◆ **Exercise objective**
What is printed must match, line for line, the records from their first line through the line containing "Jailhouse supports various", with pictures left out.
##############################
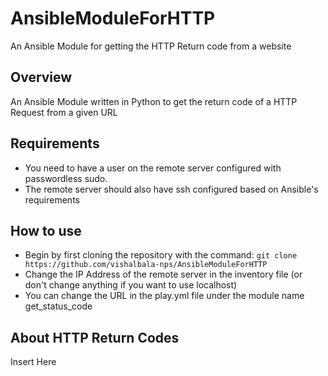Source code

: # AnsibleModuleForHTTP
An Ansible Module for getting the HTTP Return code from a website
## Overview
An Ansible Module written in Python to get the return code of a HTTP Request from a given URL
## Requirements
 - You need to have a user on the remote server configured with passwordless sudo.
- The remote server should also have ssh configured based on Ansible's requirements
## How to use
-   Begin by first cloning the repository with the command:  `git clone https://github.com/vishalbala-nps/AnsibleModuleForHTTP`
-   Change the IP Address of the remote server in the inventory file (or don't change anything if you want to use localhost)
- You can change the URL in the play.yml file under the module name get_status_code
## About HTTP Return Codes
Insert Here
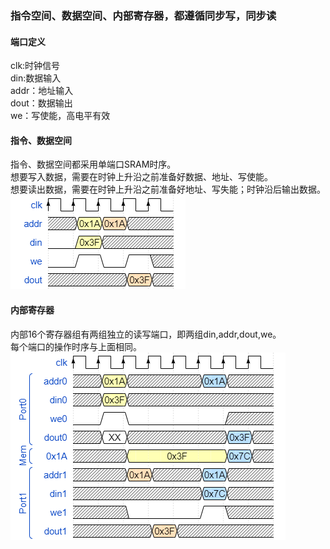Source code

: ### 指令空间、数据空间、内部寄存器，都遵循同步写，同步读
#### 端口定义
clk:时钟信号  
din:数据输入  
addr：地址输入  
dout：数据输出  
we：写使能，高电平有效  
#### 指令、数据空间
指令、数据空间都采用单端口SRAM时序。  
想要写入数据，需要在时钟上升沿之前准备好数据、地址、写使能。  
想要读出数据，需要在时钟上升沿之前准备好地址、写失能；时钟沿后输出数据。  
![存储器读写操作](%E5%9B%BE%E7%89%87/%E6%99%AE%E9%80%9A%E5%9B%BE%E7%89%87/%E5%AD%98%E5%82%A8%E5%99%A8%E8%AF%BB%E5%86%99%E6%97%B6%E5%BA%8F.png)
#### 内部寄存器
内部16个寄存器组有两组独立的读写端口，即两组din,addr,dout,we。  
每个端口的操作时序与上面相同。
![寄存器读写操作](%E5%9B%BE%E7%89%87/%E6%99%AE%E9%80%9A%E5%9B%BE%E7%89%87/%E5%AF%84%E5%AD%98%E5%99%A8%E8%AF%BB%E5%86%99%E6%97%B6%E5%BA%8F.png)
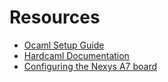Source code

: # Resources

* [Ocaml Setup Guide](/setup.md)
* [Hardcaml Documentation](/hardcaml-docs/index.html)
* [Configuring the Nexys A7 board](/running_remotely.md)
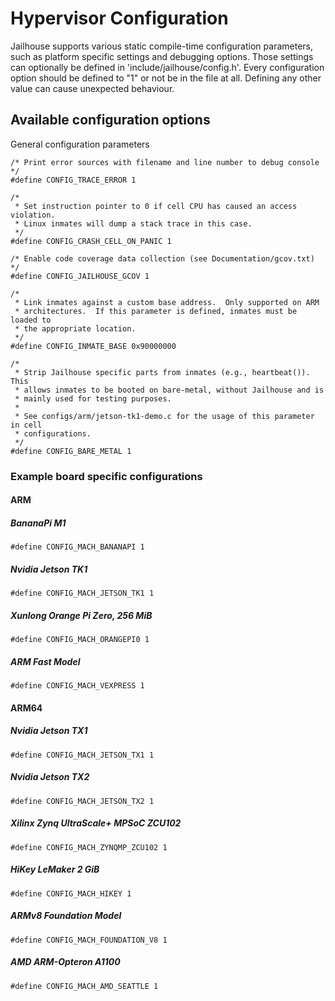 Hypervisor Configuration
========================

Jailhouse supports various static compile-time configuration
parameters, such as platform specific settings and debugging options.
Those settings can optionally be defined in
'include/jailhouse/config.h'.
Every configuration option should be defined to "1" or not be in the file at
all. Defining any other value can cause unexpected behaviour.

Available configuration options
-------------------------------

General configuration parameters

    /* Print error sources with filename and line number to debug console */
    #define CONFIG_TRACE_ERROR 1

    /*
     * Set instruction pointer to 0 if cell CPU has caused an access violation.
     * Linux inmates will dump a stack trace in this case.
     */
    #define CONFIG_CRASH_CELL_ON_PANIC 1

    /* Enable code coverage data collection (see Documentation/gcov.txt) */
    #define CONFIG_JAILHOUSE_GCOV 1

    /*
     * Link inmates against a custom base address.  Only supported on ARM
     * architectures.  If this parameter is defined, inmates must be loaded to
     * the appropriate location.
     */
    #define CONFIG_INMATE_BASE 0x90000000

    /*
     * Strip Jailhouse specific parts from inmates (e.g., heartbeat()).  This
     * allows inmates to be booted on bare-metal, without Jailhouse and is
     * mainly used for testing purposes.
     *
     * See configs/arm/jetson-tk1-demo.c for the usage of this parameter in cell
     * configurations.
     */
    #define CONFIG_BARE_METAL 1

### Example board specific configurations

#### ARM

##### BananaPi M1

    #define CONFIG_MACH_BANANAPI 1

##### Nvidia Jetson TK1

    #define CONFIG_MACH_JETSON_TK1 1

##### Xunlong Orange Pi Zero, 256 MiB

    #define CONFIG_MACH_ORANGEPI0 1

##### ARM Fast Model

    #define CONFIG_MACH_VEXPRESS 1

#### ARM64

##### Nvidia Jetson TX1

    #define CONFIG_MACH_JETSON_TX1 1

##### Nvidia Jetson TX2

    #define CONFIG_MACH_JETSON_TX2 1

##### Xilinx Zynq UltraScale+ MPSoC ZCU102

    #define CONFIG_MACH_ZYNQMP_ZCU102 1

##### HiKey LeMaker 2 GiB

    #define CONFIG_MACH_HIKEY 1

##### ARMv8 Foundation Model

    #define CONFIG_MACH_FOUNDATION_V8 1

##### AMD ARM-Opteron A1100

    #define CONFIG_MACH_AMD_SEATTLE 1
##############################
◆ **Output for this task**
Source code

: # AnsibleModuleForHTTP
An Ansible Module for getting the HTTP Return code from a website
## Overview
An Ansible Module written in Python to get the return code of a HTTP Request from a given URL
## Requirements
 - You need to have a user on the remote server configured with passwordless sudo.
- The remote server should also have ssh configured based on Ansible's requirements
## How to use
-   Begin by first cloning the repository with the command:  `git clone https://github.com/vishalbala-nps/AnsibleModuleForHTTP`
-   Change the IP Address of the remote server in the inventory file (or don't change anything if you want to use localhost)
- You can change the URL in the play.yml file under the module name get_status_code
## About HTTP Return Codes
Insert Here
Source code

: ### 指令空间、数据空间、内部寄存器，都遵循同步写，同步读
#### 端口定义
clk:时钟信号  
din:数据输入  
addr：地址输入  
dout：数据输出  
we：写使能，高电平有效  
#### 指令、数据空间
指令、数据空间都采用单端口SRAM时序。  
想要写入数据，需要在时钟上升沿之前准备好数据、地址、写使能。  
想要读出数据，需要在时钟上升沿之前准备好地址、写失能；时钟沿后输出数据。  
![存储器读写操作](%E5%9B%BE%E7%89%87/%E6%99%AE%E9%80%9A%E5%9B%BE%E7%89%87/%E5%AD%98%E5%82%A8%E5%99%A8%E8%AF%BB%E5%86%99%E6%97%B6%E5%BA%8F.png)
#### 内部寄存器
内部16个寄存器组有两组独立的读写端口，即两组din,addr,dout,we。  
每个端口的操作时序与上面相同。
![寄存器读写操作](%E5%9B%BE%E7%89%87/%E6%99%AE%E9%80%9A%E5%9B%BE%E7%89%87/%E5%AF%84%E5%AD%98%E5%99%A8%E8%AF%BB%E5%86%99%E6%97%B6%E5%BA%8F.png)
Source code

: # Resources

* [Ocaml Setup Guide](/setup.md)
* [Hardcaml Documentation](/hardcaml-docs/index.html)
* [Configuring the Nexys A7 board](/running_remotely.md)
 Hypervisor Configuration
========================

Jailhouse supports various static compile-time configuration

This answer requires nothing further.